Return the data below exactly, but only from the line containing "<p><b>Osmanlı'ya uzaylı gibi bakanlar</b>" through the line containing "<p>Osmanlı tarihine keşke", with both of those lines included.

-------------------------

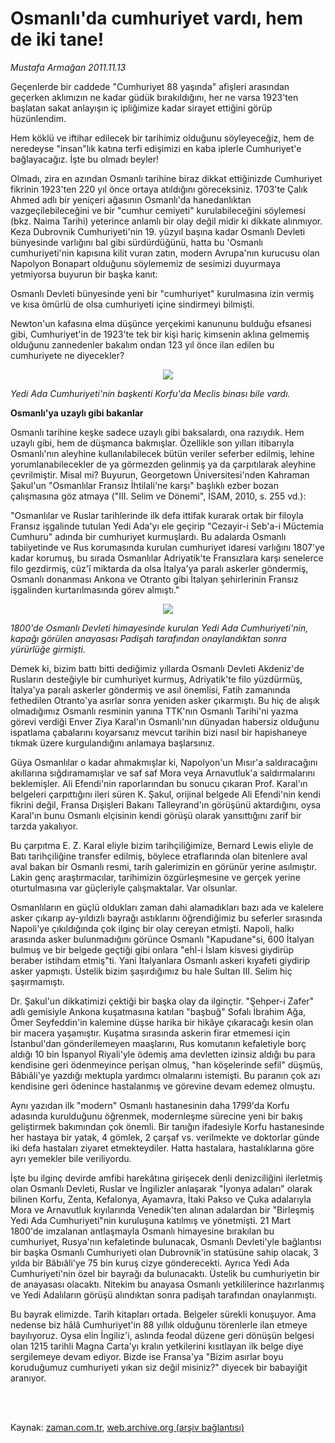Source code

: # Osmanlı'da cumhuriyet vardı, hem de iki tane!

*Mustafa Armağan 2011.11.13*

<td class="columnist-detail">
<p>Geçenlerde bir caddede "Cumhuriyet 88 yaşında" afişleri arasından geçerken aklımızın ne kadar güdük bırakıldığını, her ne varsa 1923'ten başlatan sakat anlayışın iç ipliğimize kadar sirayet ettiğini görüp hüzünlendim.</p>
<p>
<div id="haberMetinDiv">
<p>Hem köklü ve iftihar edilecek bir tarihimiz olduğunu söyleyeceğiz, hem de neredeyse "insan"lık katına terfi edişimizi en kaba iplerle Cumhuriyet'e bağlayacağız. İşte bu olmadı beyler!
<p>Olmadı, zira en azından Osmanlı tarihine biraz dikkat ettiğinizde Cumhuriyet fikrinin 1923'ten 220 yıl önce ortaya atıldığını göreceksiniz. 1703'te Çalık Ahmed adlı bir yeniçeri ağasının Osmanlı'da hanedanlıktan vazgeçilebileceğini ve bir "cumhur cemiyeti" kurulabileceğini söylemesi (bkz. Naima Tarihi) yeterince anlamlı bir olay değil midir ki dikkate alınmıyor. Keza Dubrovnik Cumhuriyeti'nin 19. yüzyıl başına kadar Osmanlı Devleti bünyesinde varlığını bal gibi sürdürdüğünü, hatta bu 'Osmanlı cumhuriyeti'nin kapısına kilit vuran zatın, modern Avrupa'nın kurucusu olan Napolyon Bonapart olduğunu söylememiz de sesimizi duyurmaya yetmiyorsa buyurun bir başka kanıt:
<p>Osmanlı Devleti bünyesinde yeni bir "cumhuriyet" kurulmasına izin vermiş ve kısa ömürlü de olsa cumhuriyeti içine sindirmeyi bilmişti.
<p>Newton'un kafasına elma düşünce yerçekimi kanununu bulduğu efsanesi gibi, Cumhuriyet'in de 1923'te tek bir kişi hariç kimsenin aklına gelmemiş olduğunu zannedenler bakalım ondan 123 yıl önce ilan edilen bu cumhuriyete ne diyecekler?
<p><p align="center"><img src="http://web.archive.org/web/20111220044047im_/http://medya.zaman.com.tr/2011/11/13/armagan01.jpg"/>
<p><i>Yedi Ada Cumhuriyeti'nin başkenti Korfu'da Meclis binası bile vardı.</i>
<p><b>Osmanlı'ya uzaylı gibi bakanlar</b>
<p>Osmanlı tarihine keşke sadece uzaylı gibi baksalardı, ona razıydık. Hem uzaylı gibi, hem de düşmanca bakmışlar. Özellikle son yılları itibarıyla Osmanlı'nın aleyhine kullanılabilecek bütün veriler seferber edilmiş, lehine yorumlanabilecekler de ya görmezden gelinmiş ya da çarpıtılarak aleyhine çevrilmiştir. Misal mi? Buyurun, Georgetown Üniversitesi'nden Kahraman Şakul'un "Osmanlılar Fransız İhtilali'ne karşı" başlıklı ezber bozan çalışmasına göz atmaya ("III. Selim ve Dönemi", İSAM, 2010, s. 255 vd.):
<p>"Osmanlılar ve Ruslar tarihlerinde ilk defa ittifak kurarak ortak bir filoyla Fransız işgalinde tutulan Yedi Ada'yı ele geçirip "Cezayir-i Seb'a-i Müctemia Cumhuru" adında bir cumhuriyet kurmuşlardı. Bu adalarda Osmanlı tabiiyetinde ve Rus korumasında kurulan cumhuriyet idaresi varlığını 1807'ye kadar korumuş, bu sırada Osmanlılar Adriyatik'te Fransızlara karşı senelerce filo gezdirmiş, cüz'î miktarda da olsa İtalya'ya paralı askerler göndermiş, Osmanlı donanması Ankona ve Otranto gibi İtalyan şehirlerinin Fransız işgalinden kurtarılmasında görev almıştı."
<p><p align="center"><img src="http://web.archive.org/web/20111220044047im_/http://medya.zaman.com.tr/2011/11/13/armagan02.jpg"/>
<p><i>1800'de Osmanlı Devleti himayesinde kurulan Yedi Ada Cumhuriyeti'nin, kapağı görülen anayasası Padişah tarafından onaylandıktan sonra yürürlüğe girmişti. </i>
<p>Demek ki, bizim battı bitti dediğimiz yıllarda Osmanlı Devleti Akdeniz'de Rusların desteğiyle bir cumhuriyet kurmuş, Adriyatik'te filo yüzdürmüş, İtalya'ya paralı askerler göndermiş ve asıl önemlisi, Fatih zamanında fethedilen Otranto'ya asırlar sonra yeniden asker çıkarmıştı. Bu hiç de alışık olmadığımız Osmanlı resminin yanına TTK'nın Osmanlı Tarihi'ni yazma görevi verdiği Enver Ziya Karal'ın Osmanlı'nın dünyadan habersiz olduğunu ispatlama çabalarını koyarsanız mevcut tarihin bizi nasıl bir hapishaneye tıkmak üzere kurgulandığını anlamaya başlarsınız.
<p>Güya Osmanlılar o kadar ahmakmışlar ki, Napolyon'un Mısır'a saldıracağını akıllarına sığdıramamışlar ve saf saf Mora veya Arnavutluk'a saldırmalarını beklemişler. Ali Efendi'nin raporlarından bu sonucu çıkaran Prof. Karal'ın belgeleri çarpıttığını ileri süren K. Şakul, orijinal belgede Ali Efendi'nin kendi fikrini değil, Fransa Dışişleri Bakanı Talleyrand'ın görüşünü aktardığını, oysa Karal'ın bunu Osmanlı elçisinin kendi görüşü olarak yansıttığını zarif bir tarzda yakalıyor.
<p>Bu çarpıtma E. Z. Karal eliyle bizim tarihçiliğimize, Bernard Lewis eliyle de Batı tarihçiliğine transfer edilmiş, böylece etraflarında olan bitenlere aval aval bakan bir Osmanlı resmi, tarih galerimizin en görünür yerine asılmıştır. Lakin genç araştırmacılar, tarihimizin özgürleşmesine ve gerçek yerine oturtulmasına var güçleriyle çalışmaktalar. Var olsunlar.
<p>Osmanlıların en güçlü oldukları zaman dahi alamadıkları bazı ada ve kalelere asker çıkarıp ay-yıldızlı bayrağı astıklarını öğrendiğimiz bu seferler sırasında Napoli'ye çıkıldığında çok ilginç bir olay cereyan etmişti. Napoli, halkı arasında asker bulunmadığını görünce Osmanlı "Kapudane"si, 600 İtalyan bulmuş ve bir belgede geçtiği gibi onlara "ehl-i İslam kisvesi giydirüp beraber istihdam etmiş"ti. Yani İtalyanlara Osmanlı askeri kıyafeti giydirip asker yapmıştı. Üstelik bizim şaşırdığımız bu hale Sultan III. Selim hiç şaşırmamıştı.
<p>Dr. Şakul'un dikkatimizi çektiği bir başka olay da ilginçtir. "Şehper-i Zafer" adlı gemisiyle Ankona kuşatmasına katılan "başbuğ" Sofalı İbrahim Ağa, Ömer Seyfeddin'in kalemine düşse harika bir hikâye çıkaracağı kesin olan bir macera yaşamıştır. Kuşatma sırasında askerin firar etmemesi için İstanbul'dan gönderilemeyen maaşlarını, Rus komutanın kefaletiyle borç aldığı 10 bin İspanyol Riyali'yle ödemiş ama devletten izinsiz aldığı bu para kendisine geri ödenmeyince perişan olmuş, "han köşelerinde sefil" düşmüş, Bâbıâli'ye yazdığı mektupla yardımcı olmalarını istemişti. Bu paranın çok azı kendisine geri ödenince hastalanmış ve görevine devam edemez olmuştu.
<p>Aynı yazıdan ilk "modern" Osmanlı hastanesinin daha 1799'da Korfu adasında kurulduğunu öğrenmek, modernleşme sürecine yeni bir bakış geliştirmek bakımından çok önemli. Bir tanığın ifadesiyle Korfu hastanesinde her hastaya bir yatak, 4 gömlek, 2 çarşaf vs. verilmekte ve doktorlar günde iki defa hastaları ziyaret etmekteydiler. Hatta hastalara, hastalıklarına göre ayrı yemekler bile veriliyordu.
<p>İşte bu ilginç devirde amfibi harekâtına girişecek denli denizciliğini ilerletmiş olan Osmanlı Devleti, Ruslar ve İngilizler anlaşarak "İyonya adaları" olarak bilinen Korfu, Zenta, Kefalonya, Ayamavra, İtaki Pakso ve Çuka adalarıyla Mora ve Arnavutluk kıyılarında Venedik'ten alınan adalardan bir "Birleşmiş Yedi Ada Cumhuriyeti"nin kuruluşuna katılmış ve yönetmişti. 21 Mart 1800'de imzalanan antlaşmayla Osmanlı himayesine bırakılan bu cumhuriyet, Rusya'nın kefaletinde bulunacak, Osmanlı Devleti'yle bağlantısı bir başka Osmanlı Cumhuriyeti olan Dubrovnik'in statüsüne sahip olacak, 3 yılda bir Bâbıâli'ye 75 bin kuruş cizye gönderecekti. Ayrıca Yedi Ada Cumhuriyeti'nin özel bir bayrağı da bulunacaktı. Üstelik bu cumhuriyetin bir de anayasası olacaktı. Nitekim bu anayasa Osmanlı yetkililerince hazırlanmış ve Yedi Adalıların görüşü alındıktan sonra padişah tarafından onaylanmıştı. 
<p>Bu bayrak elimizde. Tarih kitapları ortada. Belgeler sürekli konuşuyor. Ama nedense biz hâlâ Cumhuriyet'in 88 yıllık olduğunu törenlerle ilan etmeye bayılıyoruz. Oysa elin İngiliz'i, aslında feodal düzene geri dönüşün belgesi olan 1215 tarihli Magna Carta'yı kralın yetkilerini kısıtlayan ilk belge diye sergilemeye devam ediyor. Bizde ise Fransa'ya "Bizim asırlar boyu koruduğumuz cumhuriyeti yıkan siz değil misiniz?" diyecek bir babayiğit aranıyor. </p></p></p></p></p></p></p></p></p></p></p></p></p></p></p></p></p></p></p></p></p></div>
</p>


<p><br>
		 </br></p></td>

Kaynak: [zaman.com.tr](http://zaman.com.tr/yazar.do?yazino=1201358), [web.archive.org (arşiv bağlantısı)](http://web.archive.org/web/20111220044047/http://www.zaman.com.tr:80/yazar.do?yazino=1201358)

-------------------------

Exercise solution:
<p><b>Osmanlı'ya uzaylı gibi bakanlar</b>
<p>Osmanlı tarihine keşke sadece uzaylı gibi baksalardı, ona razıydık. Hem uzaylı gibi, hem de düşmanca bakmışlar. Özellikle son yılları itibarıyla Osmanlı'nın aleyhine kullanılabilecek bütün veriler seferber edilmiş, lehine yorumlanabilecekler de ya görmezden gelinmiş ya da çarpıtılarak aleyhine çevrilmiştir. Misal mi? Buyurun, Georgetown Üniversitesi'nden Kahraman Şakul'un "Osmanlılar Fransız İhtilali'ne karşı" başlıklı ezber bozan çalışmasına göz atmaya ("III. Selim ve Dönemi", İSAM, 2010, s. 255 vd.):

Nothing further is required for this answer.